The iphone contains a sim card.

A sim card is a complete, general purpose computer with its own CPU and RAM and the ability to run arbitrary java programs that can be uploaded, without your knowledge by your carrier.

You are owned. Deeply, profoundly, in ways that you have no way to manage/mitigate.

The real question, for me, is why authorities are dealing with Apple at all and not just working with the carriers who have proven to be their trusted allies.



You are owned. Deeply, profoundly, in ways that you have no way to manage/mitigate.

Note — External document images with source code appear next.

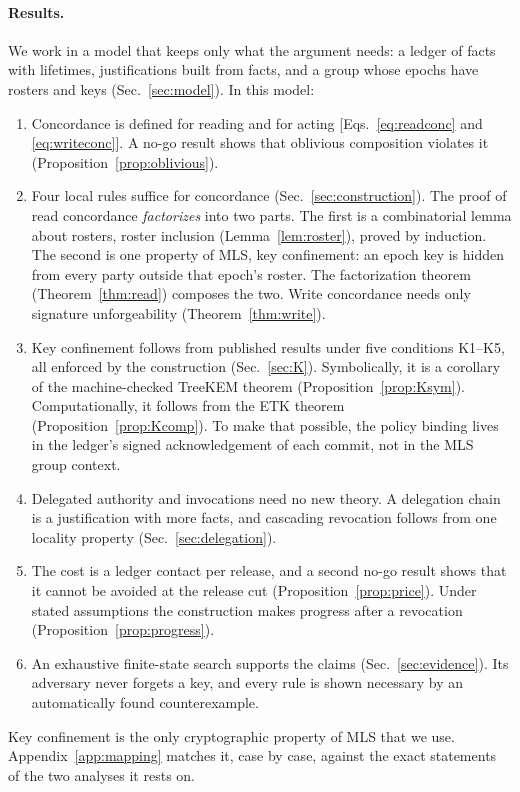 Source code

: \documentclass[aps,prx,reprint,superscriptaddress,nofootinbib,floatfix]{revtex4-2}
\theoremstyle{remark}
\begin{document}
\paragraph*{Results.} We work in a model that keeps only what the argument needs: a ledger of facts with lifetimes, justifications built from facts, and a group whose epochs have rosters and keys (Sec.~\ref{sec:model}). In this model:
\begin{enumerate}
\item Concordance is defined for reading and for acting [Eqs.~\eqref{eq:readconc} and \eqref{eq:writeconc}]. A no-go result shows that oblivious composition violates it (Proposition~\ref{prop:oblivious}).
\item Four local rules suffice for concordance (Sec.~\ref{sec:construction}). The proof of read concordance \emph{factorizes} into two parts. The first is a combinatorial lemma about rosters, roster inclusion (Lemma~\ref{lem:roster}), proved by induction. The second is one property of MLS, key confinement: an epoch key is hidden from every party outside that epoch's roster. The factorization theorem (Theorem~\ref{thm:read}) composes the two. Write concordance needs only signature unforgeability (Theorem~\ref{thm:write}).
\item Key confinement follows from published results under five conditions K1--K5, all enforced by the construction (Sec.~\ref{sec:K}). Symbolically, it is a corollary of the machine-checked TreeKEM theorem (Proposition~\ref{prop:Ksym}). Computationally, it follows from the ETK theorem (Proposition~\ref{prop:Kcomp}). To make that possible, the policy binding lives in the ledger's signed acknowledgement of each commit, not in the MLS group context.
\item Delegated authority and invocations need no new theory. A delegation chain is a justification with more facts, and cascading revocation follows from one locality property (Sec.~\ref{sec:delegation}).
\item The cost is a ledger contact per release, and a second no-go result shows that it cannot be avoided at the release cut (Proposition~\ref{prop:price}). Under stated assumptions the construction makes progress after a revocation (Proposition~\ref{prop:progress}).
\item An exhaustive finite-state search supports the claims (Sec.~\ref{sec:evidence}). Its adversary never forgets a key, and every rule is shown necessary by an automatically found counterexample.
\end{enumerate}
Key confinement is the only cryptographic property of MLS that we use. Appendix~\ref{app:mapping} matches it, case by case, against the exact statements of the two analyses it rests on.
\end{document}

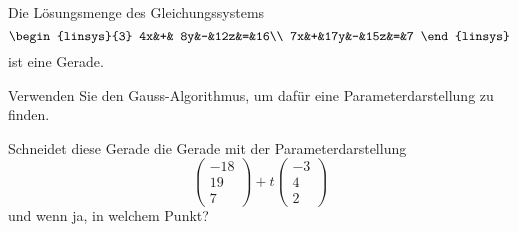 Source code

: Die Lösungsmenge des Gleichungssystems 
\[
\begin{linsys}{3}
4x&+& 8y&-&12z&=&16\\
7x&+&17y&-&15z&=&7
\end{linsys}
\]
ist eine Gerade.
\begin{teilaufgaben}
\item
Verwenden Sie den Gauss-Algorithmus, um dafür eine Parameterdarstellung
zu finden.
\item
Schneidet diese Gerade die Gerade mit der Parameterdarstellung
\[
\begin{pmatrix}
-18\\
 19\\
  7
\end{pmatrix}
+t
\begin{pmatrix}
-3\\
 4\\
 2
\end{pmatrix}
\]
und wenn ja, in welchem Punkt?
\end{teilaufgaben}


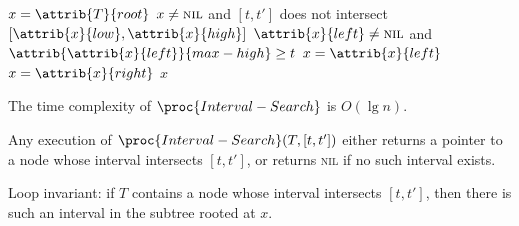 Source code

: \begin{codebox}
    \li $x = \attrib{T}{root}$
    \li \While $x \neq \textsc{nil}$ and $[t,t']$ does not intersect $[\attrib{x}{low},\attrib{x}{high}]$ \Do
        \li \If $\attrib{x}{left} \neq \textsc{nil}$ and $\attrib{\attrib{x}{left}}{max-high} \geq t$ \Then
            \li $x = \attrib{x}{left}$
        \li \Else
            \li $x = \attrib{x}{right}$
        \End
    \End
    \li \Return $x$
\end{codebox}

The time complexity of $\proc{Interval-Search}$ is $O(\lg n)$.

\begin{theorem}
    Any execution of $\proc{Interval-Search}(T,[t,t'])$ either returns a pointer to a node whose interval intersects $[t,t']$, or returns \textsc{nil} if no such interval exists.
\end{theorem}

\begin{lemma}
    Loop invariant: if $T$ contains a node whose interval intersects $[t,t']$, then there is such an interval in the subtree rooted at $x$.
\end{lemma}

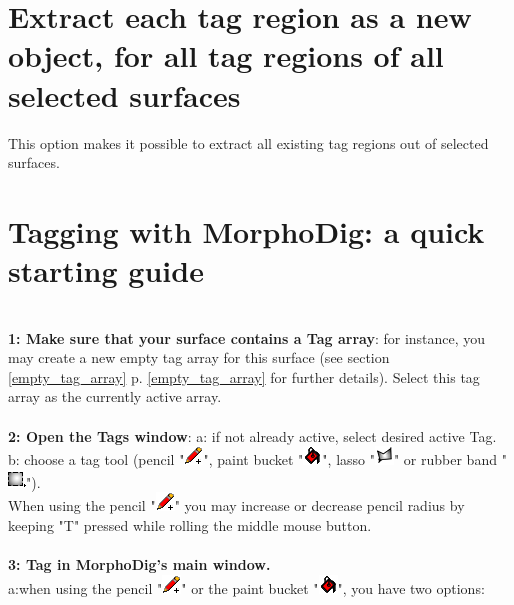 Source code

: \section{Extract each tag region as a new object, for all tag regions of all selected surfaces}\label{extract_tag_range_section}
This option makes it possible to extract all existing tag regions out of selected surfaces.

\section{Tagging with MorphoDig: a quick starting guide}\label{tag_starting_guide}
\textbf{\underline{}}\\
\textbf{1: Make sure that your surface contains a Tag array}: for instance, you may create a new empty tag array for this surface (see section \ref{empty_tag_array} p. \ref{empty_tag_array} for further details). Select this tag array as the currently active array.\\\\
\noindent
\textbf{2: Open the Tags window}: a: if not already active, select desired active Tag. b: choose a tag tool (pencil "\includegraphics[scale=0.7]{images/12/pencil.png}", paint bucket "\includegraphics[scale=0.7]{images/12/paint_bucket.png}", lasso "\includegraphics[scale=0.7]{images/12/lasso.png}" or rubber band "\includegraphics[scale=0.7]{images/12/rubber_band.png}").  \\
When using the pencil "\includegraphics[scale=0.7]{images/12/pencil.png}" you may increase or decrease pencil radius by keeping "T" pressed while rolling the middle mouse button.\\\\
\noindent
\textbf{3: Tag in MorphoDig's main window.} \\ a:when using the pencil "\includegraphics[scale=0.7]{images/12/pencil.png}" or the paint bucket "\includegraphics[scale=0.7]{images/12/paint_bucket.png}", you have two options:\\
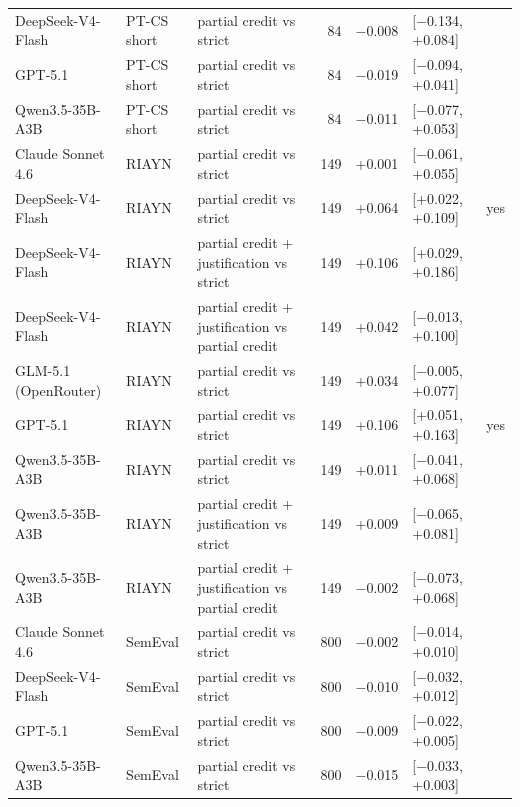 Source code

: \documentclass[10pt]{article}
\begin{document}
\begin{longtable}{ll>{\raggedright\arraybackslash}p{4.2cm}rrlc}
DeepSeek-V4-Flash & PT-CS short & partial credit vs strict & 84 & $-$0.008 & [$-$0.134, +0.084] &  \\
GPT-5.1 & PT-CS short & partial credit vs strict & 84 & $-$0.019 & [$-$0.094, +0.041] &  \\
Qwen3.5-35B-A3B & PT-CS short & partial credit vs strict & 84 & $-$0.011 & [$-$0.077, +0.053] &  \\
Claude Sonnet 4.6 & RIAYN & partial credit vs strict & 149 & +0.001 & [$-$0.061, +0.055] &  \\
DeepSeek-V4-Flash & RIAYN & partial credit vs strict & 149 & +0.064 & [+0.022, +0.109] & yes \\
DeepSeek-V4-Flash & RIAYN & partial credit + justification vs strict & 149 & +0.106 & [+0.029, +0.186] &  \\
DeepSeek-V4-Flash & RIAYN & partial credit + justification vs partial credit & 149 & +0.042 & [$-$0.013, +0.100] &  \\
GLM-5.1 (OpenRouter) & RIAYN & partial credit vs strict & 149 & +0.034 & [$-$0.005, +0.077] &  \\
GPT-5.1 & RIAYN & partial credit vs strict & 149 & +0.106 & [+0.051, +0.163] & yes \\
Qwen3.5-35B-A3B & RIAYN & partial credit vs strict & 149 & +0.011 & [$-$0.041, +0.068] &  \\
Qwen3.5-35B-A3B & RIAYN & partial credit + justification vs strict & 149 & +0.009 & [$-$0.065, +0.081] &  \\
Qwen3.5-35B-A3B & RIAYN & partial credit + justification vs partial credit & 149 & $-$0.002 & [$-$0.073, +0.068] &  \\
Claude Sonnet 4.6 & SemEval & partial credit vs strict & 800 & $-$0.002 & [$-$0.014, +0.010] &  \\
DeepSeek-V4-Flash & SemEval & partial credit vs strict & 800 & $-$0.010 & [$-$0.032, +0.012] &  \\
GPT-5.1 & SemEval & partial credit vs strict & 800 & $-$0.009 & [$-$0.022, +0.005] &  \\
Qwen3.5-35B-A3B & SemEval & partial credit vs strict & 800 & $-$0.015 & [$-$0.033, +0.003] &  \\
\hline
\end{longtable}
\endgroup
\end{document}
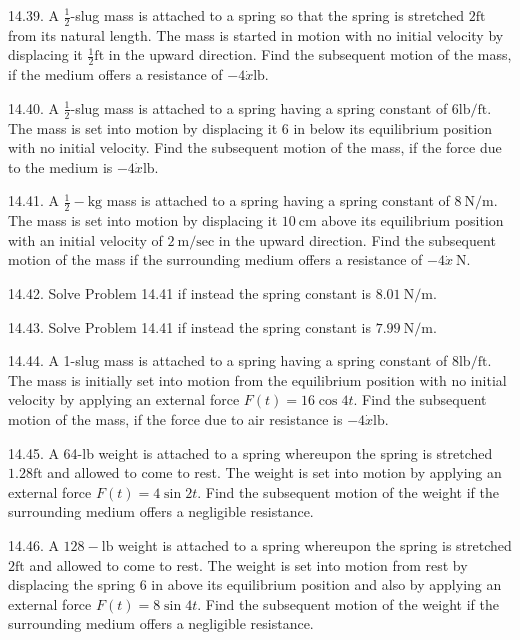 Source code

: \documentclass[10pt]{article}
\begin{document}
14.39. A $\frac{1}{2}$-slug mass is attached to a spring so that the spring is stretched $2 \mathrm{ft}$ from its natural length. The mass is started in motion with no initial velocity by displacing it $\frac{1}{2} \mathrm{ft}$ in the upward direction. Find the subsequent motion of the mass, if the medium offers a resistance of $-4 \dot{x} \mathrm{lb}$.

14.40. A $\frac{1}{2}$-slug mass is attached to a spring having a spring constant of $6 \mathrm{lb} / \mathrm{ft}$. The mass is set into motion by displacing it 6 in below its equilibrium position with no initial velocity. Find the subsequent motion of the mass, if the force due to the medium is $-4 \dot{x} \mathrm{lb}$.

14.41. A $\frac{1}{2}-\mathrm{kg}$ mass is attached to a spring having a spring constant of $8 \mathrm{~N} / \mathrm{m}$. The mass is set into motion by displacing it $10 \mathrm{~cm}$ above its equilibrium position with an initial velocity of $2 \mathrm{~m} / \mathrm{sec}$ in the upward direction. Find the subsequent motion of the mass if the surrounding medium offers a resistance of $-4 \dot{x} \mathrm{~N}$.

14.42. Solve Problem 14.41 if instead the spring constant is $8.01 \mathrm{~N} / \mathrm{m}$.

14.43. Solve Problem 14.41 if instead the spring constant is $7.99 \mathrm{~N} / \mathrm{m}$.

14.44. A 1-slug mass is attached to a spring having a spring constant of $8 \mathrm{lb} / \mathrm{ft}$. The mass is initially set into motion from the equilibrium position with no initial velocity by applying an external force $F(t)=16 \cos 4 t$. Find the subsequent motion of the mass, if the force due to air resistance is $-4 \dot{x} \mathrm{lb}$.

14.45. A 64-lb weight is attached to a spring whereupon the spring is stretched $1.28 \mathrm{ft}$ and allowed to come to rest. The weight is set into motion by applying an external force $F(t)=4 \sin 2 t$. Find the subsequent motion of the weight if the surrounding medium offers a negligible resistance.

14.46. A $128-\mathrm{lb}$ weight is attached to a spring whereupon the spring is stretched $2 \mathrm{ft}$ and allowed to come to rest. The weight is set into motion from rest by displacing the spring 6 in above its equilibrium position and also by applying an external force $F(t)=8 \sin 4 t$. Find the subsequent motion of the weight if the surrounding medium offers a negligible resistance.
\end{document}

The international legal framework of sovereignty basically says you are owned. (Not universally de jure, but pretty much de facto.) Whatever rights you have are effectively granted to you by your country. Unfortunately, this notion is seldom given any thought, and the current most visible proponents of such an idea are unpleasant angry underclass men using it as an excuse to behave badly. There are others who have given thought to this, however, and it is part of the motivation behind such things as The Universal Declaration of Human Rights.

https://en.wikipedia.org/wiki/Universal_Declaration_of_Human...


I think the answer to your question is embedded in your assumption: that updating the SIM card would be sufficient to recover data from this iPhone.

In my experience, law enforcement does not make their own jobs harder on purpose. If there is an easy way to get that data, they would use that way to get it.


With a sensibly-built phone, that SIM card does not have the ability to access anything of value on the device.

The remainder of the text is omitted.